Since the last decade, researchers have shown considerable interest in the field of IVC. The advancements in integrated circuit technology, efforts to make travel safer and more convenient, and increasing demand for on-the-go connectivity have fuelled the search for better solutions. Channel characterisation plays a pivotal role in developing a high-performance IVC system. A good number of literature dealt with intra-vehicular (iv) channel characterisation in public vehicles. In [
7], authors provided insight into the channel environment in the 5-GHz bands inside an aircraft. The authors designed the channel model by using the root mean square error (rmse) delay spread and coherence bandwidth. Trains are one of the primary public transport vehicles, but train wagons still lack high-capacity wireless networks. In [
8,
9], authors measured and analysed the intra-wagon channel in the 25–40-GHz band and the 60-GHz and 300-GHz bands using the ray tracing (rt) tool. An underground convoy was used for intra-wagon frequency-domain measurements in the 26-, 28-, and 38-GHz bands [
10]. The authors concluded that antenna position and scattering-rich environment are essential in intra-wagon scenarios. The authors also advocated that the waveguide effect and human blockage affect the channel measurements and must be considered while designing the model. In another intra-wagon channel measurement campaign, authors [
11] compared the channel-sounding data with RT in the 300-GHz band. Another extensively used public vehicle anywhere around the world is the bus. In [
12], Semkin et al. constructed a logarithmic, distance-based pathloss model for wearable deployments inside a bus in a 60-GHz band. For the same 60-GHz band, Chandra et al. reported frequency-domain measurements inside the bus. Here, the authors [
5,
13,
14] proposed PDP-based analytical model for mmWave intra-bus wireless channel. Apart from public vehicles, private vehicles like cars and SUVs are the most extensively researched. With the evolution of human-driven to driverless cars and fossil fuel-based to electric vehicles, manufacturers and researchers are working in tandem to provide better safety and the best user experience. In [
15], authors developed a comprehensive simulation framework to estimate frequency-domain channel transfer function in the intra-car scenario for the UWB band. In a similar attempt, authors in [
16] concluded that for UWB band intra-car scenarios, the cluster arrival rate is higher than that of indoor propagation. In contrast, the cluster decay rate is lower than the indoor propagation scenarios. The following articles [
17‐
21] compared the performance of intra-vehicular schemes for UWB and mmWave bands. In [
20], analysed the time of arrival of the packets and concluded that in the absence of human blockage, ranging accuracy is similar in both bands, but in the presence of passengers, ranging accuracy got reduced for the mmWave band, whereas [
17,
18] advocated that the 60-GHz mmWave band performs better than UWB in the intra-car scenario. Authors in the intra-vehicular studies are still running; it is proved that mmWave-based channel characterisation performs better than UWB. Also, the studies are predominantly specific vehicle dependent and cannot be extended to new scenarios.

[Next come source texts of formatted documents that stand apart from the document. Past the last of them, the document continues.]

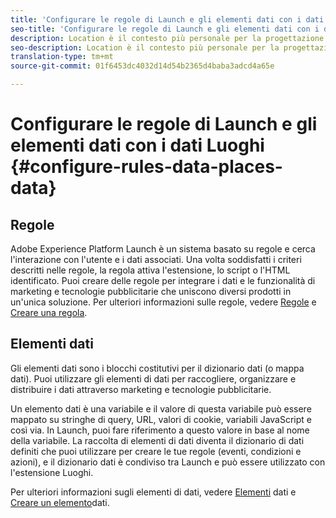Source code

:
 ```yaml
---
title: 'Configurare le regole di Launch e gli elementi dati con i dati Luoghi '
seo-title: 'Configurare le regole di Launch e gli elementi dati con i dati Luoghi  '
description: Location è il contesto più personale per la progettazione e la distribuzione di esperienze personalizzate. Luoghi consente alle app mobili con consapevolezza della posizione dell'utente in relazione ai punti di interesse.
seo-description: Location è il contesto più personale per la progettazione e la distribuzione di esperienze personalizzate. Luoghi consente alle app mobili con consapevolezza della posizione dell’utente in relazione ai punti di interesse (POI).
translation-type: tm+mt
source-git-commit: 01f6453dc4032d14d54b2365d4baba3adcd4a65e

---
```



# Configurare le regole di Launch e gli elementi dati con i dati Luoghi {#configure-rules-data-places-data}

## Regole

Adobe Experience Platform Launch è un sistema basato su regole e cerca l'interazione con l'utente e i dati associati. Una volta soddisfatti i criteri descritti nelle regole, la regola attiva l'estensione, lo script o l'HTML identificato. Puoi creare delle regole per integrare i dati e le funzionalità di marketing e tecnologie pubblicitarie che uniscono diversi prodotti in un'unica soluzione. Per ulteriori informazioni sulle regole, vedere [Regole](https://docs.adobe.com/content/help/en/launch/using/reference/manage-resources/rules.html) e [Creare una regola](https://docs.adobe.com/content/help/en/launch/using/reference/manage-resources/rules.html#create-a-rule).

## Elementi dati

Gli elementi dati sono i blocchi costitutivi per il dizionario dati (o mappa dati). Puoi utilizzare gli elementi di dati per raccogliere, organizzare e distribuire i dati attraverso marketing e tecnologie pubblicitarie.

Un elemento dati è una variabile e il valore di questa variabile può essere mappato su stringhe di query, URL, valori di cookie, variabili JavaScript e così via. In Launch, puoi fare riferimento a questo valore in base al nome della variabile. La raccolta di elementi di dati diventa il dizionario di dati definiti che puoi utilizzare per creare le tue regole (eventi, condizioni e azioni), e il dizionario dati è condiviso tra Launch e può essere utilizzato con l'estensione Luoghi.

Per ulteriori informazioni sugli elementi di dati, vedere [Elementi](https://docs.adobe.com/content/help/en/launch/using/reference/manage-resources/data-elements.html) dati e [Creare un elemento](https://docs.adobe.com/content/help/en/launch/using/reference/manage-resources/data-elements.html#create-a-data-element)dati.
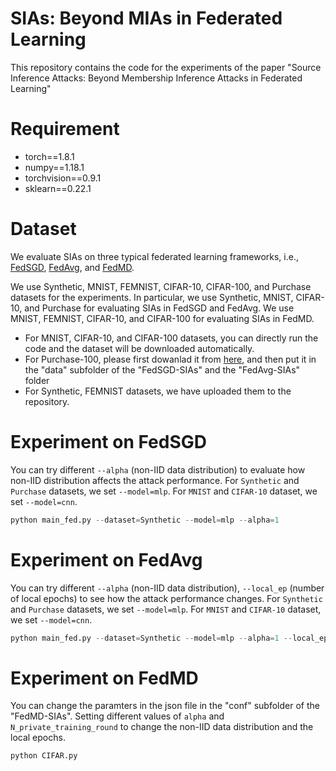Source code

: # SIAs: Beyond MIAs in Federated Learning
This repository contains the code for the experiments of the paper "Source Inference Attacks: Beyond Membership Inference Attacks in Federated Learning"

# Requirement
* torch==1.8.1
* numpy==1.18.1
* torchvision==0.9.1
* sklearn==0.22.1

# Dataset
We evaluate SIAs on three typical federated learning frameworks, i.e., [FedSGD](https://arxiv.org/abs/1602.05629), [FedAvg](https://arxiv.org/abs/1602.05629), and [FedMD](https://arxiv.org/abs/1910.03581).

We use Synthetic, MNIST, FEMNIST, CIFAR-10, CIFAR-100, and Purchase datasets for the experiments. In particular, we use Synthetic, MNIST, CIFAR-10, and Purchase for evaluating SIAs in FedSGD and FedAvg. We use MNIST, FEMNIST, CIFAR-10, and CIFAR-100 for evaluating SIAs in FedMD.

* For MNIST, CIFAR-10, and CIFAR-100 datasets, you can directly run the code and the dataset will be downloaded automatically.
* For Purchase-100, please first dowanlad it from [here](https://drive.google.com/drive/folders/1FBJ6c8v9pM9kO1tX19ccmd3noZRC2JBh?usp=sharing), and then put it in the "data" subfolder of the "FedSGD-SIAs" and the "FedAvg-SIAs" folder
* For Synthetic, FEMNIST datasets, we have uploaded them to the repository.

# Experiment on FedSGD
You can try different `--alpha` (non-IID data distribution) to evaluate how non-IID distribution affects the attack performance. For `Synthetic` and `Purchase` datasets, we set `--model=mlp`. For `MNIST` and `CIFAR-10` dataset, we set `--model=cnn`.
```python
python main_fed.py --dataset=Synthetic --model=mlp --alpha=1 
```
# Experiment on FedAvg
You can try different `--alpha` (non-IID data distribution), `--local_ep` (number of local epochs) to see how the attack performance changes. For `Synthetic` and `Purchase` datasets, we set `--model=mlp`. For `MNIST` and `CIFAR-10` dataset, we set `--model=cnn`.
```python
python main_fed.py --dataset=Synthetic --model=mlp --alpha=1 --local_ep=5
```

# Experiment on FedMD
You can change the paramters in the json file in the "conf" subfolder of the "FedMD-SIAs". Setting different values of `alpha` and `N_private_training_round` to change the non-IID data distribution and the local epochs.
```python
python CIFAR.py
```
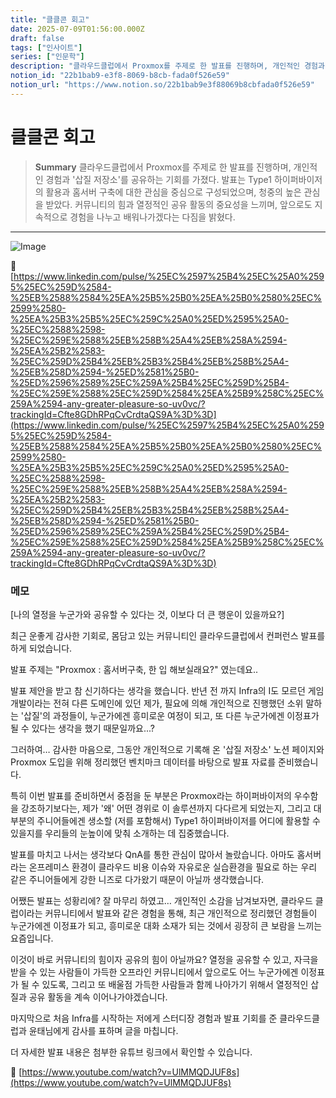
 ```yaml
---
title: "클클콘 회고"
date: 2025-07-09T01:56:00.000Z
draft: false
tags: ["인사이트"]
series: ["인문학"]
description: "클라우드클럽에서 Proxmox를 주제로 한 발표를 진행하며, 개인적인 경험과 '삽질 저장소'를 공유하는 기회를 가졌다. 발표는 Type1 하이퍼바이저의 활용과 홈서버 구축에 대한 관심을 중심으로 구성되었으며, 청중의 높은 관심을 받았다. 커뮤니티의 힘과 열정적인 공유 활동의 중요성을 느끼며, 앞으로도 지속적으로 경험을 나누고 배워나가겠다는 다짐을 밝혔다."
notion_id: "22b1bab9-e3f8-8069-b8cb-fada0f526e59"
notion_url: "https://www.notion.so/22b1bab9e3f88069b8cbfada0f526e59"
---
```


# 클클콘 회고

> **Summary**
> 클라우드클럽에서 Proxmox를 주제로 한 발표를 진행하며, 개인적인 경험과 '삽질 저장소'를 공유하는 기회를 가졌다. 발표는 Type1 하이퍼바이저의 활용과 홈서버 구축에 대한 관심을 중심으로 구성되었으며, 청중의 높은 관심을 받았다. 커뮤니티의 힘과 열정적인 공유 활동의 중요성을 느끼며, 앞으로도 지속적으로 경험을 나누고 배워나가겠다는 다짐을 밝혔다.

---

![Image](https://prod-files-secure.s3.us-west-2.amazonaws.com/09ccd4d5-876c-4bba-bbdf-cc77a0a11257/c7e06a86-2cb1-4d47-a0ea-2a22bc742011/image.png?X-Amz-Algorithm=AWS4-HMAC-SHA256&X-Amz-Content-Sha256=UNSIGNED-PAYLOAD&X-Amz-Credential=ASIAZI2LB466VF2ZAQ7A%2F20250724%2Fus-west-2%2Fs3%2Faws4_request&X-Amz-Date=20250724T115213Z&X-Amz-Expires=3600&X-Amz-Security-Token=IQoJb3JpZ2luX2VjEAMaCXVzLXdlc3QtMiJGMEQCIBowbiNv07Rz%2FcSmzhjiFkDup%2FKAO4B8FEHsEAC%2B6GpqAiAaFRUt1bK90aR%2BB0cC22QKlCPMfUw97jvtLWJjE04XtSr%2FAwgsEAAaDDYzNzQyMzE4MzgwNSIMG4up9hobTqmyklQ7KtwDPRVFVAgN7cddEzG2%2BVEminmFGWs8Wz4ZbiH%2F33VzvKAT6VP8meWrtyoh6xnWscN6Y6icHUwzXZmuv0RINSY9b63Uck7r4XIVnsTtZDqcyEWbqRpfX%2Bwi2IfkU%2FSfjjXygqSk%2FY2iFypAKxwU9IuG8qtSDbWjeav13EMz0F4RrDxkQowcV0GnDrdEdhQAUjaTXDhOSRYjIXZFbwSqp0O9sstZ5EYQif9vpU3cQ7sXjIkIEETnDwnfbbtrO42%2FEN4HPiwRx2ns8nnjlEU0RELJrBxVAsKxPVso4mdVtFqSwbG3i2yl9JDgaTUrLbBKe8nJBPvvQV5%2F1ZFRf6Hv0NkxMNieAEJ%2B8HoExCV%2Bz0vXDLaXjwb3g6K8gIDRNY17n76DXAUlWK51c6fLlqbYG1EUaRSa3KVzcaPIN%2FSemk4dSULhjOt6jjzIsrPk6uQWJOq1LiQ94KnbhTInzPpMTbzRbQjlLINWErBketeHXTTu6L8J9GBXniurgm%2BsnVlUc9ok424chqwmtUG9SyHSNnOIZc%2F%2BqgZw9nnDT8u%2FdVBjahyuGcA5%2BLrVLSVzcLGGCvU6NhPx6kH21UULe7QDj7hdT18t5Ak%2Fv1CLTpCpSE6NKdCKHpPIWWZkE52EYI0wt5uIxAY6pgHOOk4li1ZjLoRW4LBaXRvL2kUh3l4rSA0RAkZsYEq%2FYAHyUwNGBzTwDKnGmkMI2hyg1C5O9g692OOo%2FEUG3j419q%2FRuJzeyYWMoWvyYvYyErgPSuMGE3D4Yu5b7%2F%2F%2B%2FGaLmvCpKuM6pvZpK%2FPqj%2FQKox2m00OT2f5K1TK3gjVF7hoUOeVfDFZLwyGvqTgwutzB7jDykHQKhV67uW%2BaCJ3nGzOwPZKV&X-Amz-Signature=3442e81a365cdb2f18fc5681333acd62fc7bb9868c6488f5cf031369fba8eb7f&X-Amz-SignedHeaders=host&x-amz-checksum-mode=ENABLED&x-id=GetObject)

🔗 [https://www.linkedin.com/pulse/%25EC%2597%25B4%25EC%25A0%2595%25EC%259D%2584-%25EB%2588%2584%25EA%25B5%25B0%25EA%25B0%2580%25EC%2599%2580-%25EA%25B3%25B5%25EC%259C%25A0%25ED%2595%25A0-%25EC%2588%2598-%25EC%259E%2588%25EB%258B%25A4%25EB%258A%2594-%25EA%25B2%2583-%25EC%259D%25B4%25EB%25B3%25B4%25EB%258B%25A4-%25EB%258D%2594-%25ED%2581%25B0-%25ED%2596%2589%25EC%259A%25B4%25EC%259D%25B4-%25EC%259E%2588%25EC%259D%2584%25EA%25B9%258C%25EC%259A%2594-any-greater-pleasure-so-uv0vc/?trackingId=Cfte8GDhRPqCvCrdtaQS9A%3D%3D](https://www.linkedin.com/pulse/%25EC%2597%25B4%25EC%25A0%2595%25EC%259D%2584-%25EB%2588%2584%25EA%25B5%25B0%25EA%25B0%2580%25EC%2599%2580-%25EA%25B3%25B5%25EC%259C%25A0%25ED%2595%25A0-%25EC%2588%2598-%25EC%259E%2588%25EB%258B%25A4%25EB%258A%2594-%25EA%25B2%2583-%25EC%259D%25B4%25EB%25B3%25B4%25EB%258B%25A4-%25EB%258D%2594-%25ED%2581%25B0-%25ED%2596%2589%25EC%259A%25B4%25EC%259D%25B4-%25EC%259E%2588%25EC%259D%2584%25EA%25B9%258C%25EC%259A%2594-any-greater-pleasure-so-uv0vc/?trackingId=Cfte8GDhRPqCvCrdtaQS9A%3D%3D)

### 메모

[나의 열정을 누군가와 공유할 수 있다는 것, 이보다 더 큰 행운이 있을까요?]

최근 운좋게 감사한 기회로, 몸담고 있는 커뮤니티인 클라우드클럽에서 컨퍼런스 발표를 하게 되었습니다. 

발표 주제는 "Proxmox : 홈서버구축, 한 입 해보실래요?" 였는데요..

발표 제안을 받고 참 신기하다는 생각을 했습니다. 반년 전 까지 Infra의 I도 모르던 게임개발이라는 전혀 다른 도메인에 있던 제가, 필요에 의해 개인적으로 진행했던 소위 말하는 '삽질'의 과정들이, 누군가에겐 흥미로운 여정이 되고, 또 다른 누군가에겐 이정표가 될 수 있다는 생각을 했기 때문일까요...?

그러하여… 감사한 마음으로, 그동안 개인적으로 기록해 온 '삽질 저장소' 노션 페이지와 Proxmox 도입을 위해 정리했던 벤치마크 데이터를 바탕으로 발표 자료를 준비했습니다.

특히 이번 발표를 준비하면서 중점을 둔 부분은 Proxmox라는 하이퍼바이저의 우수함을 강조하기보다는, 제가 '왜' 어떤 경위로 이 솔루션까지 다다르게 되었는지, 그리고 대부분의 주니어들에겐 생소할 (저를 포함해서) Type1 하이퍼바이저를 어디에 활용할 수 있을지를 우리들의 눈높이에 맞춰 소개하는 데 집중했습니다.

발표를 마치고 나서는 생각보다 QnA를 통한 관심이 많아서 놀랐습니다. 아마도 홈서버라는 온프레미스 환경이 클라우드 비용 이슈와 자유로운 실습환경을 필요로 하는 우리 같은 주니어들에게 강한 니즈로 다가왔기 때문이 아닐까 생각했습니다.

어쨌든 발표는 성황리에? 잘 마무리 하였고… 개인적인 소감을 남겨보자면, 클라우드 클럽이라는 커뮤니티에서 발표와 같은 경험을 통해, 최근 개인적으로 정리했던 경험들이 누군가에겐  이정표가 되고, 흥미로운 대화 소재가 되는 것에서 굉장히 큰 보람을 느끼는 요즘입니다.

이것이 바로 커뮤니티의 힘이자 공유의 힘이 아닐까요? 열정을 공유할 수 있고, 자극을 받을 수 있는 사람들이 가득한 오프라인 커뮤니티에서 앞으로도 어느 누군가에겐 이정표가 될 수 있도록, 그리고 또 배울점 가득한 사람들과 함께 나아가기 위해서 열정적인 삽질과 공유 활동을 계속 이어나가야겠습니다.

마지막으로 처음 Infra를 시작하는 저에게 스터디장 경험과 발표 기회를 준 클라우드클럽과 윤태님에게 감사를 표하며 글을 마칩니다.

더 자세한 발표 내용은 첨부한 유튜브 링크에서 확인할 수 있습니다.

🔗 [https://www.youtube.com/watch?v=UlMMQDJUF8s](https://www.youtube.com/watch?v=UlMMQDJUF8s)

Machine learning is expected to extract channel characteristics and design and estimate a channel model much better than conventional methods. An overview of the ML-based framework for channel characterisation and modelling was provided in [
22]. The article advocated the use of reinforcement learning for channel modelling in autonomous vehicles and further emphasised searching for more generalisable schemes. Indoor channel sounding at 100 GHz was analysed by [
23]. The authors proposed fingerprint-based feature extraction from PDP and then the application of various ML algorithms to design a channel model. A hybrid approach of physics based and data driven to generalise the site-specific through-vegetation scenarios was proposed in [
24]. The authors proved that ML could estimate the complex mmWave channel parameters accurately based on the channel geometric configurations and
\(T_X\)‐
\(R_X\) positions. In the articles [
25‐
29], the authors elaborated on the use of ML in other application domains justifying the use of ML-based schemes in mmWave channel characterisation and channel modelling. In the articles [
6,
30], the authors provided an extensive survey for the application of ANN-based artificial intelligence in channel characterisation and channel modelling. The authors in [
31‐
33] provided a step-by-step tutorial for optimising the neural network followed by the application of MLP-based ANN and convolutional neural network to extract channel characteristics and used the trained model for channel modelling.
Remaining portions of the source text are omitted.